In its response to the PASC report Lobbying: Access and influence in Whitehall, the government decided that the lobbying industry should be given the opportunity to self-regulate effectively before being saddled with the obligation to record every meeting in a public register.
The government did accept some of the Committee’s recommendations. All departments will have to publish online quarterly reports detailing ministerial meetings with interest groups and hospitality received by ministers and their advisers, and the list of civil servants who will have to publish details of hospitality and expenses will be extended.
But as well as dismissing the Committee’s case for a statutory lobbying register, the government did not accept that details of meetings between officials and outside groups should be published, and has not specified a timeframe within which it will assess whether self-regulation is working.

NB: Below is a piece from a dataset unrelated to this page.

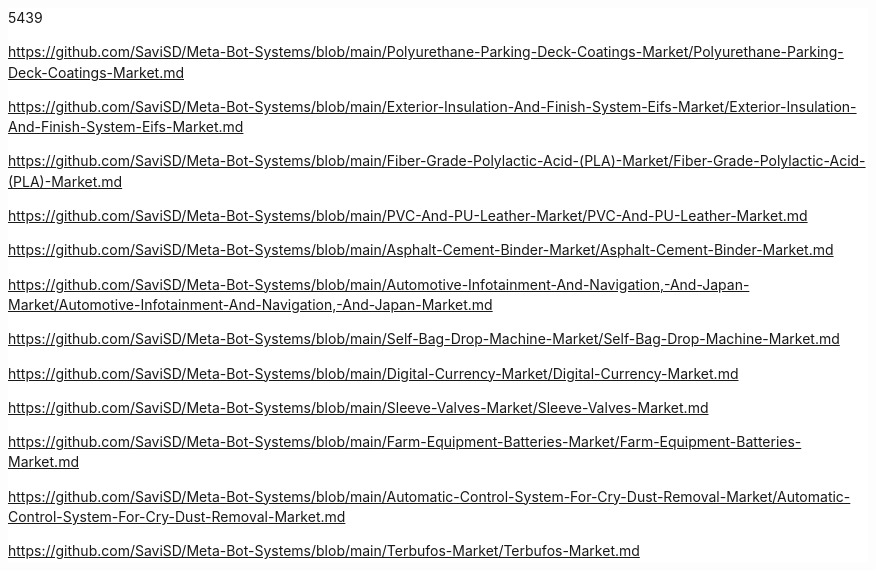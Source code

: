 5439</p><p><a href="https://github.com/SaviSD/Meta-Bot-Systems/blob/main/Polyurethane-Parking-Deck-Coatings-Market/Polyurethane-Parking-Deck-Coatings-Market.md">https://github.com/SaviSD/Meta-Bot-Systems/blob/main/Polyurethane-Parking-Deck-Coatings-Market/Polyurethane-Parking-Deck-Coatings-Market.md</a></p><p><a href="https://github.com/SaviSD/Meta-Bot-Systems/blob/main/Exterior-Insulation-And-Finish-System-Eifs-Market/Exterior-Insulation-And-Finish-System-Eifs-Market.md">https://github.com/SaviSD/Meta-Bot-Systems/blob/main/Exterior-Insulation-And-Finish-System-Eifs-Market/Exterior-Insulation-And-Finish-System-Eifs-Market.md</a></p><p><a href="https://github.com/SaviSD/Meta-Bot-Systems/blob/main/Fiber-Grade-Polylactic-Acid-(PLA)-Market/Fiber-Grade-Polylactic-Acid-(PLA)-Market.md">https://github.com/SaviSD/Meta-Bot-Systems/blob/main/Fiber-Grade-Polylactic-Acid-(PLA)-Market/Fiber-Grade-Polylactic-Acid-(PLA)-Market.md</a></p><p><a href="https://github.com/SaviSD/Meta-Bot-Systems/blob/main/PVC-And-PU-Leather-Market/PVC-And-PU-Leather-Market.md">https://github.com/SaviSD/Meta-Bot-Systems/blob/main/PVC-And-PU-Leather-Market/PVC-And-PU-Leather-Market.md</a></p><p><a href="https://github.com/SaviSD/Meta-Bot-Systems/blob/main/Asphalt-Cement-Binder-Market/Asphalt-Cement-Binder-Market.md">https://github.com/SaviSD/Meta-Bot-Systems/blob/main/Asphalt-Cement-Binder-Market/Asphalt-Cement-Binder-Market.md</a></p><p><a href="https://github.com/SaviSD/Meta-Bot-Systems/blob/main/Automotive-Infotainment-And-Navigation,-And-Japan-Market/Automotive-Infotainment-And-Navigation,-And-Japan-Market.md">https://github.com/SaviSD/Meta-Bot-Systems/blob/main/Automotive-Infotainment-And-Navigation,-And-Japan-Market/Automotive-Infotainment-And-Navigation,-And-Japan-Market.md</a></p><p><a href="https://github.com/SaviSD/Meta-Bot-Systems/blob/main/Self-Bag-Drop-Machine-Market/Self-Bag-Drop-Machine-Market.md">https://github.com/SaviSD/Meta-Bot-Systems/blob/main/Self-Bag-Drop-Machine-Market/Self-Bag-Drop-Machine-Market.md</a></p><p><a href="https://github.com/SaviSD/Meta-Bot-Systems/blob/main/Digital-Currency-Market/Digital-Currency-Market.md">https://github.com/SaviSD/Meta-Bot-Systems/blob/main/Digital-Currency-Market/Digital-Currency-Market.md</a></p><p><a href="https://github.com/SaviSD/Meta-Bot-Systems/blob/main/Sleeve-Valves-Market/Sleeve-Valves-Market.md">https://github.com/SaviSD/Meta-Bot-Systems/blob/main/Sleeve-Valves-Market/Sleeve-Valves-Market.md</a></p><p><a href="https://github.com/SaviSD/Meta-Bot-Systems/blob/main/Farm-Equipment-Batteries-Market/Farm-Equipment-Batteries-Market.md">https://github.com/SaviSD/Meta-Bot-Systems/blob/main/Farm-Equipment-Batteries-Market/Farm-Equipment-Batteries-Market.md</a></p><p><a href="https://github.com/SaviSD/Meta-Bot-Systems/blob/main/Automatic-Control-System-For-Cry-Dust-Removal-Market/Automatic-Control-System-For-Cry-Dust-Removal-Market.md">https://github.com/SaviSD/Meta-Bot-Systems/blob/main/Automatic-Control-System-For-Cry-Dust-Removal-Market/Automatic-Control-System-For-Cry-Dust-Removal-Market.md</a></p><p><a href="https://github.com/SaviSD/Meta-Bot-Systems/blob/main/Terbufos-Market/Terbufos-Market.md">https://github.com/SaviSD/Meta-Bot-Systems/blob/main/Terbufos-Market/Terbufos-Market.md</a></p>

Dr Tony Wright MP, PASC chair (pictured), said he was disappointed about the government’s refusal to establish a register, but still felt “this is where I think we will eventually end up”.
In his evidence to the Committee hearings in May last year, Friends of the Earth (FoE) corporates campaigner Owen Espley argued for much greater transparency and accountability in lobbying and that a mandatory register would go a long way to bring this about.
Espley said similar registers in North America have successfully opened up the lobbying industry to greater public scrutiny, and that certain thresholds ensure that smaller groups aren’t burdened with red tape in complying with them.
Responding to the government’s position, David Miller of the Alliance for Lobbying Transparency, which counts FoE, Greenpeace and Amnesty Internationals as members, said “self-regulation is no regulation” and that asking the public to trust lobbyists to operate transparently is “like asking us to trust MPs on expenses”.
“The government has dropped the ball on political reform and ignored public concerns by refusing to force lobbyists to operate in the open,” Miller said.
“In June, Gordon Brown said that the future was about opening up areas of public life that have been too secretive. This must include the massive and growing influence commercial lobbying has on public life.”
The Alliance will continue to campaign for a mandatory register.